What luck we have to find this amazing therapist! He is loaded with great and helpful ideas to help our son move forward in his development. The challenge with these new ideas is they need to be rolled out slowly over time. The therapist suggest that we roll out a new expectation each month while continuing with the latest expectations.
So last month our new expectation is that our son reached out to a friend for a social hangout. While the social component continues, we are adding a physical component to his routine this month. We are giving him a choice (sort of) he can choose to run, hike, or walk at least two or three times a week for a minimum for 20 minutes.
Yesterday was the first day of implementing the physical part. How did that work out for our son? Not well in the beginning! He did not want to do any of it at all! I had to stand firm and remind him that not choosing is not a choice. So, we live in an area of hills, so I took him to the top. I pulled the car over and told him to get out of the car and walk home. He was so angry that he said,”Be prepared for me never to talk to you again.” Well,that didn’t last long.
In conjunction with rolling out new expectations, the therapist wants to make sure our son is making a connection to us via projects and not entertainment.
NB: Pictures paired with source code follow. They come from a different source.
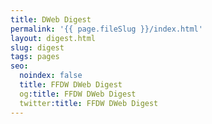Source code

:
 ```yaml
---
title: DWeb Digest
permalink: '{{ page.fileSlug }}/index.html'
layout: digest.html
slug: digest
tags: pages
seo:
  noindex: false
  title: FFDW DWeb Digest
  og:title: FFDW DWeb Digest
  twitter:title: FFDW DWeb Digest
---
```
The idea is not to just watch to a movie and think that he is connecting. The idea to work together on project type activities that will illicit conversation and team work. I try to have our son help in the kitchen. He is a little foodie and loves to eat good food. The part is do able. The addition to that is to check-in with our son and see if he is connecting to us. Well, this is going to take work put it that way:(. But Rome was not built in a day. When we say, “Hey, I love cooking with you.” His reply,”I love our dog.” Like I said Rome wasn’t built in a day.
The most important part for us as parents is to continue to push him forward in order for him to have a full and prosperous life in the future. In addition, it is important for us as parents to stand firm when he tries to push back.